Provided material:

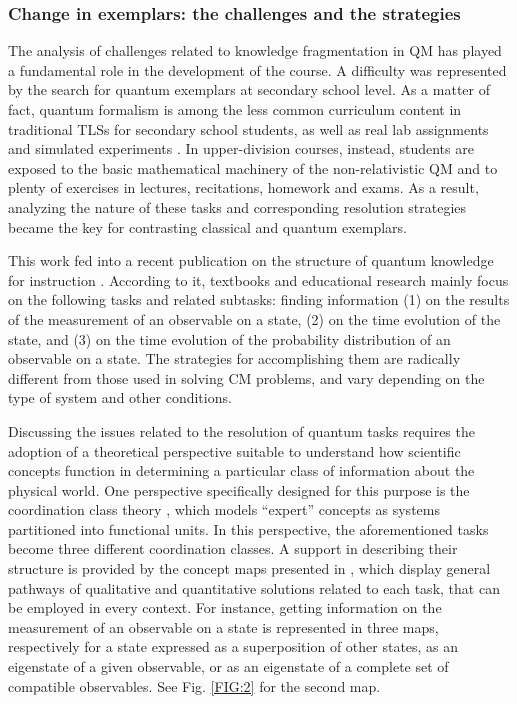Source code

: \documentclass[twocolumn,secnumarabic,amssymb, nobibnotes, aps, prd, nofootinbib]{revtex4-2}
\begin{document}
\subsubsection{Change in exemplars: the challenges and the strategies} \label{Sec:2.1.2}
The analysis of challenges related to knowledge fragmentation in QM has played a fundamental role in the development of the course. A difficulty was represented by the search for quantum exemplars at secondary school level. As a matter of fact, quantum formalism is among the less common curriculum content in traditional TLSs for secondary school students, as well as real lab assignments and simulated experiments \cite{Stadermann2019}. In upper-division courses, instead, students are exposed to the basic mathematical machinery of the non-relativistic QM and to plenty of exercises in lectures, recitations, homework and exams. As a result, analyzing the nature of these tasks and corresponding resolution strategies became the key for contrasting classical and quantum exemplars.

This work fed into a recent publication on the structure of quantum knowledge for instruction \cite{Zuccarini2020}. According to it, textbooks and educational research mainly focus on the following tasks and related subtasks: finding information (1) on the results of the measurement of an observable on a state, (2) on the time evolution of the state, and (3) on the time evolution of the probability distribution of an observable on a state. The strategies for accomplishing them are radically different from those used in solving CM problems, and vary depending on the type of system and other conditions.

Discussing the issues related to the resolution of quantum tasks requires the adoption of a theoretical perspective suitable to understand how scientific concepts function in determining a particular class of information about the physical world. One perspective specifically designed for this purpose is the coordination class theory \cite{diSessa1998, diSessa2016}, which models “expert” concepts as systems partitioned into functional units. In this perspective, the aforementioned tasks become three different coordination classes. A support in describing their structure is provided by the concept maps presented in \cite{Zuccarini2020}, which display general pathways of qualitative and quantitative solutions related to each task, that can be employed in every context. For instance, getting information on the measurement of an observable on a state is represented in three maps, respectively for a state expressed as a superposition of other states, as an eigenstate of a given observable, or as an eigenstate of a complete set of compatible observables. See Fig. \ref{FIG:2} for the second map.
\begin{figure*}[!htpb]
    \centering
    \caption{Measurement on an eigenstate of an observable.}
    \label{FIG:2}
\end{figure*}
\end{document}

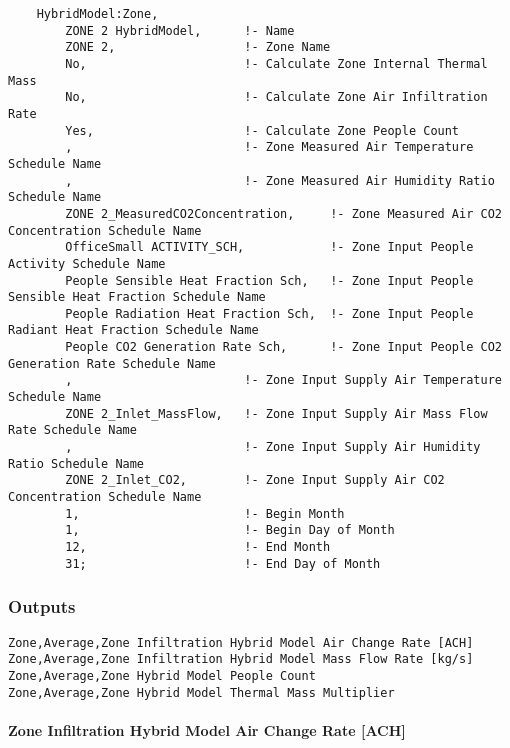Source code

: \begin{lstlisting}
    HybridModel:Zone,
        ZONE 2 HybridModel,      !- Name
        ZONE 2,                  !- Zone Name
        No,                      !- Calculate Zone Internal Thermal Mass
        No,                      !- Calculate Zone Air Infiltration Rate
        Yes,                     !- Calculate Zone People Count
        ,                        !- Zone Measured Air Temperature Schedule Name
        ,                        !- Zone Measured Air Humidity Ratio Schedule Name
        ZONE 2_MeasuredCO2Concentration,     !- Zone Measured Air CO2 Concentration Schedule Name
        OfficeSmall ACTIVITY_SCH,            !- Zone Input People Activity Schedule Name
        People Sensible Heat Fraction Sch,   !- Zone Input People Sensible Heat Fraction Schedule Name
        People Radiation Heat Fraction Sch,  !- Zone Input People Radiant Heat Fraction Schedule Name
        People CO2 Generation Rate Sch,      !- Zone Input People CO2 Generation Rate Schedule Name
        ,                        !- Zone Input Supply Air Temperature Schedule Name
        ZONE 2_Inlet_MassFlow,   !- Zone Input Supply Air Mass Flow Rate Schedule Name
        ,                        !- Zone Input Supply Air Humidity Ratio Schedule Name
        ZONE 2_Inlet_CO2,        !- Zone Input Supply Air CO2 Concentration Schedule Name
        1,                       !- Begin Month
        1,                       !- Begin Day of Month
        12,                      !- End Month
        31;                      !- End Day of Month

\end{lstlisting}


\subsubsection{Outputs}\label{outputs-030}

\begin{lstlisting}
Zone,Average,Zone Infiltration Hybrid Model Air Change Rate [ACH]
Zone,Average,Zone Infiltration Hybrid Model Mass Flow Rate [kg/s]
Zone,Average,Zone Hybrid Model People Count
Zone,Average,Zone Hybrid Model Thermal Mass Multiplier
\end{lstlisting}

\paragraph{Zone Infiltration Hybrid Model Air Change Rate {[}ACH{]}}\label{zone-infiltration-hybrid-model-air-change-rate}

Activity: Extract every line from the one containing "Internal Thermal Mass" through the last line of the data, inclusive, exactly as written.

Response to the task:
        No,                      !- Calculate Zone Internal Thermal Mass
        No,                      !- Calculate Zone Air Infiltration Rate
        Yes,                     !- Calculate Zone People Count
        ,                        !- Zone Measured Air Temperature Schedule Name
        ,                        !- Zone Measured Air Humidity Ratio Schedule Name
        ZONE 2_MeasuredCO2Concentration,     !- Zone Measured Air CO2 Concentration Schedule Name
        OfficeSmall ACTIVITY_SCH,            !- Zone Input People Activity Schedule Name
        People Sensible Heat Fraction Sch,   !- Zone Input People Sensible Heat Fraction Schedule Name
        People Radiation Heat Fraction Sch,  !- Zone Input People Radiant Heat Fraction Schedule Name
        People CO2 Generation Rate Sch,      !- Zone Input People CO2 Generation Rate Schedule Name
        ,                        !- Zone Input Supply Air Temperature Schedule Name
        ZONE 2_Inlet_MassFlow,   !- Zone Input Supply Air Mass Flow Rate Schedule Name
        ,                        !- Zone Input Supply Air Humidity Ratio Schedule Name
        ZONE 2_Inlet_CO2,        !- Zone Input Supply Air CO2 Concentration Schedule Name
        1,                       !- Begin Month
        1,                       !- Begin Day of Month
        12,                      !- End Month
        31;                      !- End Day of Month

\end{lstlisting}


\subsubsection{Outputs}\label{outputs-030}

\begin{lstlisting}
Zone,Average,Zone Infiltration Hybrid Model Air Change Rate [ACH]
Zone,Average,Zone Infiltration Hybrid Model Mass Flow Rate [kg/s]
Zone,Average,Zone Hybrid Model People Count
Zone,Average,Zone Hybrid Model Thermal Mass Multiplier
\end{lstlisting}

\paragraph{Zone Infiltration Hybrid Model Air Change Rate {[}ACH{]}}\label{zone-infiltration-hybrid-model-air-change-rate}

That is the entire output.